Tonight, I wrote an email to one of the independent schools who informed me putting my daughter in the suitable candidate’s list. I request to meet the admission department director. I am waiting for the response.

 

Toronto, LA, Boston or London?

We are waiting for the notice from Toronto’s girl schools. We made the discussion today after the discussion. If not accepted by either of the girls schools, we will leave Canada and move to USA for better education for Nana. Which city is better?

Today one friend of mine told me that she would take her son back to Shanghai. After finish the primary school, they would move to London.

London, shall we think about it?

I has been so irritated recently. I am so stressful for Nana’s JK admission. My husband has been sick for about two weeks, but I found I has been neglected him and always show my dissatisfaction to him. Tomorrow he will go back to China to work. I feel so…guilty. Sorry honey.

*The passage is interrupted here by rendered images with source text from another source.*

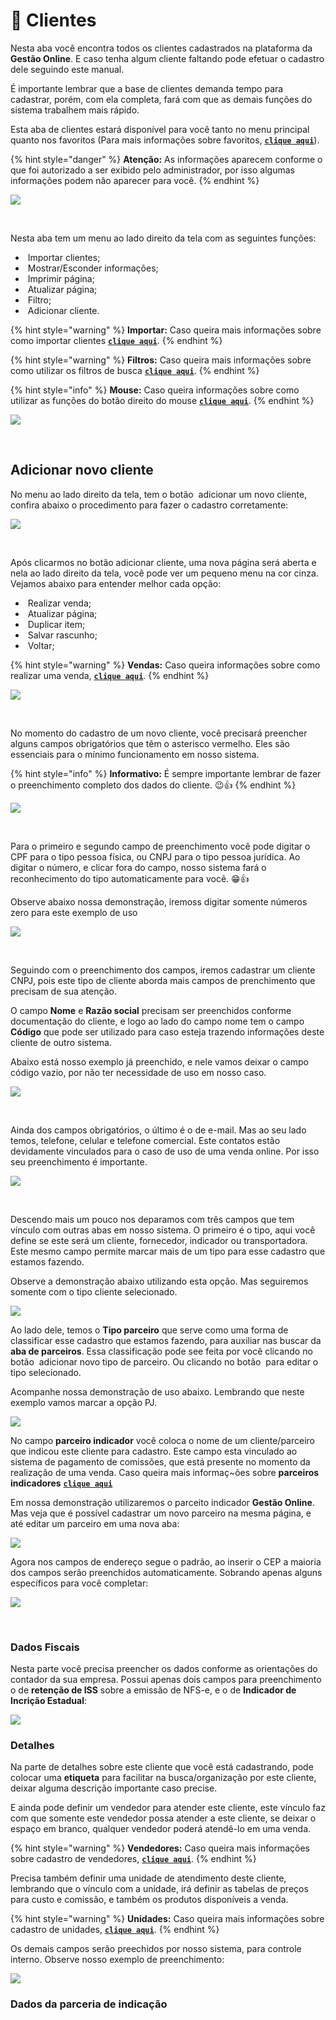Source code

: # 👤 Clientes

Nesta aba você encontra todos os clientes cadastrados na plataforma da **Gestão Online**. E caso tenha algum cliente faltando pode efetuar o cadastro dele seguindo este manual.

É importante lembrar que a base de clientes demanda tempo para cadastrar, porém, com ela completa, fará com que as demais funções do sistema trabalhem mais rápido.

Esta aba de clientes estará disponível para você tanto no menu principal quanto nos favoritos (Para mais informações sobre favoritos, [**`clique aqui`**](/erp-v2/primeiro_acesso/favoritos.md)).

{% hint style="danger" %}
**Atenção:** As informações aparecem conforme o que foi autorizado a ser exibido pelo administrador, por isso algumas informações podem não aparecer para você.
{% endhint %}



![](/erp-v2/assets/funcionalidades/parceiros/aba_clientes.gif)

<br>

Nesta aba tem um menu ao lado direito da tela com as seguintes funções:

- <img src="/erp-v2/assets/icon_importar.png" alt="" data-size="line"> Importar clientes;
- <img src="/erp-v2/assets/icon_exibir.png" alt="" data-size="line"> Mostrar/Esconder informações;
- <img src="/erp-v2/assets/icon_imprimir.png" alt="" data-size="line"> Imprimir página;
- <img src="/erp-v2/assets/icon_atualizar.png" alt="" data-size="line"> Atualizar página;
- <img src="/erp-v2/assets/icon_filtro.png" alt="" data-size="line"> Filtro;
- <img src="/erp-v2/assets/icon_add.png" alt="" data-size="line"> Adicionar cliente.

{% hint style="warning" %}
**Importar:** Caso queira mais informações sobre como importar clientes [**`clique aqui`**](/erp-v2/primeiro_acesso/filtros.md).
{% endhint %}

{% hint style="warning" %}
**Filtros:** Caso queira mais informações sobre como utilizar os filtros de busca [**`clique aqui`**](/erp-v2/primeiro_acesso/filtros.md).
{% endhint %}

{% hint style="info" %}
**Mouse:** Caso queira informações sobre como utilizar as funções do botão direito do mouse [**`clique aqui`**](https://docs.gestao.plus/erp-v2/primeiro_acesso/atalhos_internos#menu-botao-direito-do-mouse).
{% endhint %}

![](/erp-v2/assets/funcionalidades/parceiros/aba_clientes_menu.png)

<br>

## Adicionar novo cliente

No menu ao lado direito da tela, tem o botão <img src="/erp-v2/assets/icon_add.png" alt="" data-size="line"> adicionar um novo cliente, confira abaixo o procedimento para fazer o cadastro corretamente:

![](/erp-v2/assets/funcionalidades/parceiros/aba_clientes_add.png)

<br>

Após clicarmos no botão adicionar cliente, uma nova página será aberta e nela ao lado direito da tela, você pode ver um pequeno menu na cor cinza. Vejamos abaixo para entender melhor cada opção:

- <img src="/erp-v2/assets/icon_cifrao.png" alt="" data-size="line"> Realizar venda;
- <img src="/erp-v2/assets/icon_atualizar.png" alt="" data-size="line"> Atualizar página;   
- <img src="/erp-v2/assets/icon_duplicar.png" alt="" data-size="line"> Duplicar item;
- <img src="/erp-v2/assets/icon_salvar.png" alt="" data-size="line"> Salvar rascunho;
- <img src="/erp-v2/assets/icon_voltar.png" alt="" data-size="line"> Voltar;

{% hint style="warning" %}
**Vendas:** Caso queira informações sobre como realizar uma venda, [**`clique aqui`**](/erp-v2/funcionalidades/comercial/vendas.md).
{% endhint %}

![](/erp-v2/assets/funcionalidades/parceiros/aba_clientes_add_menu.png)

<br>

No momento do cadastro de um novo cliente, você precisará preencher alguns campos obrigatórios que têm o asterisco vermelho. Eles são essenciais para o mínimo funcionamento em nosso sistema.

{% hint style="info" %}
**Informativo:** É sempre importante lembrar de fazer o preenchimento completo dos dados do cliente. 😉👍
{% endhint %}

![](/erp-v2/assets/funcionalidades/parceiros/aba_clientes_add_cliente.png)

<br>

Para o primeiro e segundo campo de preenchimento você pode digitar o CPF para o tipo pessoa física, ou CNPJ para o tipo pessoa jurídica. Ao digitar o número, e clicar fora do campo, nosso sistema fará o reconhecimento do tipo automaticamente para você. 😁👍

Observe abaixo nossa demonstração, iremoss digitar somente números zero para este exemplo de uso

![](/erp-v2/assets/funcionalidades/parceiros/aba_clientes_add_cliente_campos_tipo_pessoa.gif)

<br>

Seguindo com o preenchimento dos campos, iremos cadastrar um cliente CNPJ, pois este tipo de cliente aborda mais campos de prenchimento que precisam de sua atenção.

O campo **Nome** e **Razão social** precisam ser preenchidos conforme documentação do cliente, e logo ao lado do campo nome tem o campo **Código** que pode ser utilizado para caso esteja trazendo informações deste cliente de outro sistema.

Abaixo está nosso exemplo já preenchido, e nele vamos deixar o campo código vazio, por não ter necessidade de uso em nosso caso.

![](/erp-v2/assets/funcionalidades/parceiros/aba_clientes_add_cliente_campos_nome_razao.png)

<br>

Ainda dos campos obrigatórios, o último é o de e-mail. Mas ao seu lado temos, telefone, celular e telefone comercial. Este contatos estão devidamente vinculados para o caso de uso de uma venda online. Por isso seu preenchimento é importante.

![](/erp-v2/assets/funcionalidades/parceiros/aba_clientes_add_cliente_campos_email_telefones.png)

<br>

Descendo mais um pouco nos deparamos com três campos que tem vínculo com outras abas em nosso sistema. O primeiro é o tipo, aqui você define se este será um cliente, fornecedor, indicador ou transportadora. Este mesmo campo permite marcar mais de um tipo para esse cadastro que estamos fazendo.

Observe a demonstração abaixo utilizando esta opção. Mas seguiremos somente com o tipo cliente selecionado.

![](/erp-v2/assets/funcionalidades/parceiros/aba_clientes_add_cliente_campo_tipo.gif)

Ao lado dele, temos o **Tipo parceiro** que serve como uma forma de classificar esse cadastro que estamos fazendo, para auxiliar nas buscar da **aba de parceiros**. Essa classificação pode see feita por você clicando no botão <img src="/erp-v2/assets/funcionalidade/icon_adds.png" alt="" data-size="line"> adicionar novo tipo de parceiro. Ou clicando no botão <img src="/erp-v2/assets/funcionalidade/icon_nova_aba.png" alt="" data-size="line"> para editar o tipo selecionado.

Acompanhe nossa demonstração de uso abaixo. Lembrando que neste exemplo vamos marcar a opção PJ.

![](/erp-v2/assets/funcionalidades/parceiros/aba_clientes_add_cliente_campo_tipo_parceiro.gif)

No campo **parceiro indicador** você coloca o nome de um cliente/parceiro que indicou este cliente para cadastro. Este campo esta vinculado ao sistema de pagamento de comissões, que está presente no momento da realização de uma venda. Caso queira mais informaç~ões sobre **parceiros indicadores** [**`clique aqui`**](/erp-v2/funcionalidades/indicadores_afiliados/parceiros_indicadores.md)

Em nossa demonstração utilizaremos o parceito indicador **Gestão Online**. Mas veja que é possível cadastrar um novo parceiro na mesma página, e até editar um parceiro em uma nova aba:

![](/erp-v2/assets/funcionalidades/parceiros/aba_clientes_add_cliente_campo_tipo_parceiro_indicador.gif)

Agora nos campos de endereço segue o padrão, ao inserir o CEP a maioria dos campos serão preenchidos automaticamente. Sobrando apenas alguns específicos para você completar:

![](/erp-v2/assets/funcionalidades/parceiros/aba_clientes_add_cliente_campos_endereco.png)

<br>

### Dados Fiscais

Nesta parte você precisa preencher os dados conforme as orientações do contador da sua empresa. Possui apenas dois campos para preenchimento o de **retenção de ISS** sobre a emissão de NFS-e, e o de **Indicador de Incrição Estadual**:

![](/erp-v2/assets/funcionalidades/parceiros/aba_clientes_add_cliente_dados_fiscais.png)

### Detalhes

Na parte de detalhes sobre este cliente que você está cadastrando, pode colocar uma **etiqueta** para facilitar na busca/organização por este cliente, deixar alguma descrição importante caso precise. 

E ainda pode definir um vendedor para atender este cliente, este vínculo faz com que somente este vendedor possa atender a este cliente, se deixar o espaço em branco, qualquer vendedor poderá atendê-lo em uma venda.

{% hint style="warning" %}
**Vendedores:** Caso queira mais informações sobre cadastro de vendedores, [**`clique aqui`**](/erp-v2/funcionalidades/usuarios_vendedores/vendedores_compradores.md).
{% endhint %}


Precisa também definir uma unidade de atendimento deste cliente, lembrando que o vínculo com a unidade, irá definir as tabelas de preços para custo e comissão, e também os produtos disponíveis a venda.

{% hint style="warning" %}
**Unidades:** Caso queira mais informações sobre cadastro de unidades, [**`clique aqui`**](/erp-v2/funcionalidades/unidades_locais_estoque/unidades_lojas.md).
{% endhint %}

Os demais campos serão preechidos por nosso sistema, para controle interno. Observe nosso exemplo de preenchimento:

![](/erp-v2/assets/funcionalidades/parceiros/aba_clientes_add_cliente_campos_detalhes.png)

### Dados da parceria de indicação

How can I relieve and take it easy? Why am I so stressful? Because of Nana’s education plan? Or my future? Or something else?

Confused

Sometimes, I am confused. How to educate my daughter? what will she be? If I forget the private school, forget the co-curriculum, how happy should we be! Why should I let her or even force her to learn so many stuff? Did I ask her whether she like it or not? I didn’t…But if I didn’t send her to the extra-curriculum, will I hold up my child? It’s dilemma. But, what’s my life?

Start again

I am back. Since the first article in Feb. 14, 2014, I didn’t write anything. But now, I want to start it again to record my life, me, my daughter and my family.

Time flies so fast. Now my daughter, Nana, is 3 and half. “Terrible 2, horrible 3.” Yes, totally agree.

February is really hard month for me. On Feb. 3, I got the news from the independent schools. One private school puts my daughter in the waiting pool while another one put her in the shortlist for the 2nd round offer since I was told by the director that it is very competitive this year, with a high number of priority (siblings and alumnae) applications. And my daughter is in her shortlist since she is a good candidate. While anxious waited the 2nd round offer I took my daughter to the top girl school in Toronto for JK assessment and parent interview. There was no news from the private school on Monday. I got the reply on Tuesday when I wrote to them to ask how is the 2nd round offer going. “At this point all our JK offers have been accepted.  She will remain on our suitable candidates’ list in case someone who has accepted, declines.  Do keep in touch.  If nothing opens up for JK, please reapply for SK.” So disappointed. hum…

What’s their criteria to accept the candidates? I really curious. I was told by a friend that one girl who both of us know has received both schools’ offers. But she is commonly recognized as not better even worse…She almost never joins the class happily in the drama and arts class, and sometimes just sits away for observing…never say hello to others, seldom interact with peers. So strange! But it seems that her mom found “Somebody” to refer her daughter…Is it important? Who is the “Somebody”? Alumni, or influencer?

Anyway, it is over and we have to move on…

I am waiting for the notice from the two girl schools from Toronto. All Toronto independent girls’ schools have agreed on Feb. 24 for offers. Wish my daughter and me good luck.

Today I read two articles about educations. One from a mom, who sent her son to the top independent school in London, the other from a successful student who was picked as the outstanding student by Claremont McKenna College. I am encouraged and inspired. Exciting is easy but consistently implementing is difficult.

I need to work out a plan, on how to educate my daughter in the coming SK applications to independent school, and, how to be myself. I don’t want to be lost. I am not only a mom.